For instance, with WordPress, attaching “/trackback/” at the end of the post name doesn’t serve up the post page; instead it triggers the trackback web services. Doing the same with “/feed/”, returns the RSS syndication feed, and so on.

WordPress also has a way of attaching keyword-value pairs to a specific post. I’ve used this data to provide sidebar meta information about a post, here and at Burningbird, and I plan on using this to more depth within Wordform, my customized fork of WordPress.

I’ve been asked whether I would be using this capability to generate PostCon entries. I could, but a slight modification of an RSS syndication feed could do this just as easily. What interests me more is the ability to support RDF/XML generation for a variety of models (i.e. specific vocabularies), architected using built-in utility functions within the weblogging tool. These then would map the data to a structure that could be used to drive out RDF/XML when attaching the specific model name to the post, such as “/postcon/” for PostCon, and “/poetry/” for the Poetry Finder.

Yeah, easier said then done.

What would be nice would be to integrate existing RDF tools and applications to handle as much as this extended semantic modeling and metadata management as possible.

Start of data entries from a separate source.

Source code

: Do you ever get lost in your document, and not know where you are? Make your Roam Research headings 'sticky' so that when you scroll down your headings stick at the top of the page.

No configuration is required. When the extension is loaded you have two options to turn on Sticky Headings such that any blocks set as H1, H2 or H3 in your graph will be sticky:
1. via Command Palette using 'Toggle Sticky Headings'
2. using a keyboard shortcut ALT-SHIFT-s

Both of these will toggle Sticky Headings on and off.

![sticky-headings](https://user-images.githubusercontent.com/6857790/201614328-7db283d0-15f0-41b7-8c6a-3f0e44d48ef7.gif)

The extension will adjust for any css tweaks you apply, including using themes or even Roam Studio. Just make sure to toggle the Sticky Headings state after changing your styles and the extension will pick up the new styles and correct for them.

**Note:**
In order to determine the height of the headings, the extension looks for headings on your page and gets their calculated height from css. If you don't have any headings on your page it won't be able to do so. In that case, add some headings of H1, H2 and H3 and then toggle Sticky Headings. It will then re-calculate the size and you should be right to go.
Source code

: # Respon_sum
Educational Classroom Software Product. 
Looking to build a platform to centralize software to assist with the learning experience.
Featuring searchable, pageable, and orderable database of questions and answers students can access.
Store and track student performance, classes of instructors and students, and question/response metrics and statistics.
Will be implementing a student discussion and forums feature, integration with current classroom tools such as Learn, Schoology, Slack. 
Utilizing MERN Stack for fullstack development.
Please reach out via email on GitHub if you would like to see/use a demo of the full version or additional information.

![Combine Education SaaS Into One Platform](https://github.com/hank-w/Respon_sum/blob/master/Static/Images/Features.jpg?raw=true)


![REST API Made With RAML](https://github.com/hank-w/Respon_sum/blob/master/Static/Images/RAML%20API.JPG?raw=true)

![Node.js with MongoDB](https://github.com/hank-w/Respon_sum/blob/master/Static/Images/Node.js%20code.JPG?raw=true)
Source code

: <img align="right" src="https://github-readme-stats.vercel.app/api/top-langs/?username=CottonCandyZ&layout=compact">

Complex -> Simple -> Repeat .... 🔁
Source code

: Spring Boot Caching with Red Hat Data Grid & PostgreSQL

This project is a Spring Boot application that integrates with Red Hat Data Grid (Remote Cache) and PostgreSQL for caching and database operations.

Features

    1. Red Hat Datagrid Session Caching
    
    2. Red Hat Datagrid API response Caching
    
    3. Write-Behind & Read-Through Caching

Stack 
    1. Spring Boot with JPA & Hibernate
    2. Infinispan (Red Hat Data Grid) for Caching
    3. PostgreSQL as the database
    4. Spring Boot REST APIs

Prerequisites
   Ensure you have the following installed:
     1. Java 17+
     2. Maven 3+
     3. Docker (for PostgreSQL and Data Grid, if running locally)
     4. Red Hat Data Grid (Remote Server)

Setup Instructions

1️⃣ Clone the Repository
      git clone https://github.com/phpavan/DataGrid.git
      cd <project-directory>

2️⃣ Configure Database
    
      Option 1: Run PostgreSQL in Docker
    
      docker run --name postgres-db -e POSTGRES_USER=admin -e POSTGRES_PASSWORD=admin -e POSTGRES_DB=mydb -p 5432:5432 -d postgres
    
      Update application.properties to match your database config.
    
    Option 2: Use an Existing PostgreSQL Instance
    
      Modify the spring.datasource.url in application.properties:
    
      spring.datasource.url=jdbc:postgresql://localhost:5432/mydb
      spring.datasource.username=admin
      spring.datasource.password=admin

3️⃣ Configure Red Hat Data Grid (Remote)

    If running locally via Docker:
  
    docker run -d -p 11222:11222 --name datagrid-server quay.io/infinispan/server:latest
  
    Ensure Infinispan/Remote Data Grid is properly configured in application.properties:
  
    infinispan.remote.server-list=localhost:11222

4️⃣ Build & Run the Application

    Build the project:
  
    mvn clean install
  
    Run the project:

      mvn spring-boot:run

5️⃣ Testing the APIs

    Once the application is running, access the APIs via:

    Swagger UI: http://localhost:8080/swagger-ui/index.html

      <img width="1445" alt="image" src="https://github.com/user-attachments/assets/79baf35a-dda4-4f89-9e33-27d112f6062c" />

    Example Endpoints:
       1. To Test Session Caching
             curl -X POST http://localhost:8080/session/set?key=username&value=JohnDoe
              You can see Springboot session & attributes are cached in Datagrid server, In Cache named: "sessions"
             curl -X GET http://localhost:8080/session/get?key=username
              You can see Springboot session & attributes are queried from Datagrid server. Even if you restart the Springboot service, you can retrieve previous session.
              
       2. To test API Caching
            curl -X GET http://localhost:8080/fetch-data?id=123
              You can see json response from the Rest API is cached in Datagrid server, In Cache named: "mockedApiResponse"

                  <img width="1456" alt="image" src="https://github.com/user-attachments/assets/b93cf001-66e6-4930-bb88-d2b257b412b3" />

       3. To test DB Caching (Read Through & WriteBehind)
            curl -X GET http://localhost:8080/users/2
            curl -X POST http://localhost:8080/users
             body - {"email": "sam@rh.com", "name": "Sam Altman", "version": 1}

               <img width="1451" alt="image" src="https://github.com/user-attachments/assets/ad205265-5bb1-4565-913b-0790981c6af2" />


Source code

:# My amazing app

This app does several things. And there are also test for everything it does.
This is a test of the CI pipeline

A PHP-based API, such as RAP (RDF API for PHP) could be used to handle much of this, and should integrate nicely into the PHP-based weblogging functionality–but how to simplify modeling relationships when your user is barely conversant with HTML, much less something more complex?

The best approach would be to use a plug-in architecture to provide simplified, user-friendly front-ends to collect the metadata based on a specific model. Based on this there would be an RDF Poetry Finder plug-in to collect the poetry metadata, which would then incorporate this data into triples in the database. Associated with the plug-in would be a backend process that maps to a ‘data type’ passed to the tool (that previously mentioned ‘/poetry/’) and generates the RDF/XML for that model.

Wordform is based on a cut of the code of WordPress 1.3, which I believe will be incorporating the capability of adding plug-ins to the administration pages–another piece of the puzzle provided. If not, this is a functionality that should be added – extending the admin UI. Without using DHTML.

So the workflow for Poetry Finder would be:

Create the post using basic weblogging functionality.
Annotate the post with poetry metadata, using the Poetry Finder administrative plug-in.
Use RAP to add the data to the database.

When the Poetry metadata is accessed, by an application passing “/poetry/” as an extension to the post name, the poetry plug-in intercepts the request, via Wordform/Wordpress filter, and uses RAP to pull the data from the database, and generate valid RDF/XML to return.

The same workflow should work with category data, and even at the weblog level. For instance, this could be used to generate a FOAF file if one wished. The strength of this approach, though, is for individual and category archives.

To make the data useful, it would then need to be aggregated, but we have successful examples of how this can be done with RSS and FOAF. A centralized store would need to be created of collected data, and be searchable, but that’s for another late night brainstorming session.